Android closed 2012 as the No. 1 player and in 2013 they helped grow the Phablet phenomena. And though in 2013 the Android Tablet share did grow, it’s their Phablets that got much more airplay. In 2014 expect to see Android phablets to dominate the landscape and in turn help them grow the share of Android Tablets as well.

Too Big to Fail Still ? – Apple & iOS

Considering the market dynamics in 2013, Apple and its iOS did admirably well. They didn’t :

  • grow their screen size significantly;
  • deliver a true low cost phone to take on the bottom half of the mobile handset pyramid;
  • come up with any serious ground breaking innovations.
Screen size: Apple has long maintained that the size of their screen was optimum and anything bigger will get too big to handle. They did however reduce the frame area and grow the screen diagonally larger. This however paled in comparison with the competing phone manufacturers churning out significantly larger screens and bringing to the fore a whole new category in “Phablets”.

Low Cost Phone: to be fair, Apple did bring out the 5C, which is US$649, which for most of the world is not exactly “C for Cheap” and still keeps it in the premium smart phone bracket. This phone though did not set the market on fire, it definitely went a long way in keep its Smartphone share up.

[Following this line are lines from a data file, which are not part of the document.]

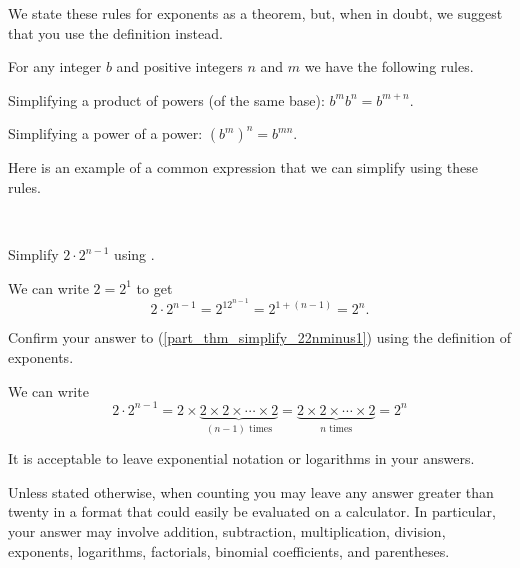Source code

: We state these rules for exponents as a theorem, but, when in doubt, we suggest that you use the definition instead.

\begin{thm}
\label{thm_simplify_exp}
    For any integer $b$ and positive integers $n$ and $m$ we have the following rules.
        \begin{apart}
            \item Simplifying a product of powers (of the same base): $b^mb^n=b^{m+n}$.
            \item Simplifying a power of a power: $\left(b^m\right)^n=b^{mn}$.
        \end{apart}
\end{thm}

Here is an example of a common expression that we can simplify using these rules.

\begin{exam}
\label{exam_simplify_22nminus1}   
~
    \begin{apart}
        \item \label{part_thm_simplify_22nminus1} Simplify $2\cdot2^{n-1}$ using .
            \begin{soln}
                We can write $2=2^1$ to get
                    $$2\cdot2^{n-1} = 2^12^{n-1}=2^{1+(n-1)}=2^n.$$
            \end{soln}
        \item Confirm your answer to (\ref{part_thm_simplify_22nminus1}) using the definition of exponents.
            \begin{soln}
                We can write 
                    $$2\cdot2^{n-1} 
                    = 2 \times 
                    \underbrace{2 \times 2 \times \cdots \times 2}_{(n-1) \text{ times}} 
                    = \underbrace{2 \times 2 \times \cdots \times 2}_{n \text{ times}}
                    =2^n$$
            \end{soln}
    \end{apart}
\end{exam}

It is acceptable to leave exponential notation or logarithms in your answers.

\begin{rem} 
\label{rem_not_eval_counts_final}
Unless stated otherwise, when counting you may leave any answer greater than twenty in a format that could easily be evaluated on a calculator. In particular, your answer may involve addition, subtraction, multiplication, division, exponents, logarithms, factorials, binomial coefficients, and parentheses.
\end{rem}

Innovation: Apple built its persona around product innovation, however in 2013 we haven’t seen much of it. Though wearable technology which syncs to your iphone has been talked about for a while now, the iwatch never materialized.

In 2012, Apple was a dominant force in the Smartphone market, in 2013 they fought valiantly and maintained their position in key markets but also lost share to a rampaging Android in 2013. In 2014, they will have to address all three issues of Screen size, Low Cost and Innovation or will it be the year that they lose a lot of the shine they have built around themselves. Will Apple play by the conventional rules or look to reinvent themselves and the industry as they often have in the past?

Mend and Grow year – Nokia & Windows Mobile

While 2013 was labeled as the make or break year for Nokia and Windows, 2014 is going to be mend and grow. If you take away the declining numbers of the final years of Nokia and look only at Windows as a Greenfield entry they have done admirably well in 2013. With the buying out of Nokia by Microsoft, it becomes the second non hardware technology company after Google –Motorola to enter the mobile hardware arena.

Though currently in the Smartphone market, Windows has done admirably well by being the third player often edging out Blackberry or a close forth behind Blackberry. 2014 is when we can truly evaluate its performance. In 2014 we can expect a flurry of launches of new models at multiple price points and screen sizes. Coupled with the formidable marketing arm of Microsoft and the former Nokia teams, expect them to at least double their market share across markets.

The New King – Samsung

A couple of years ago, Samsung was the challenger. Today, they are dominating the manufacturer’s sweepstakes trying to keep the other manufacturers at bay. After having introduced the Phablet with the Note phone series, they have grown the category exponentially and dominated it as well. In 2013 they showed that they are not just riding on Android and large screens to dominate the market place. They introduced the Galaxy Gear which included a watch phone with the top end Samsung Galaxy phones purchased. The much talked about iWatch in the blogsphere seems to have been missed by Apple and was picked up and dished out by Samsung instead. So Samsung is looking to take the lead in the innovation stakes to create a persona all its own. The Samsung Galaxy gear smart watch may turn out to be more of an interesting gimmick than a serious utility tool, but it’s too early to call.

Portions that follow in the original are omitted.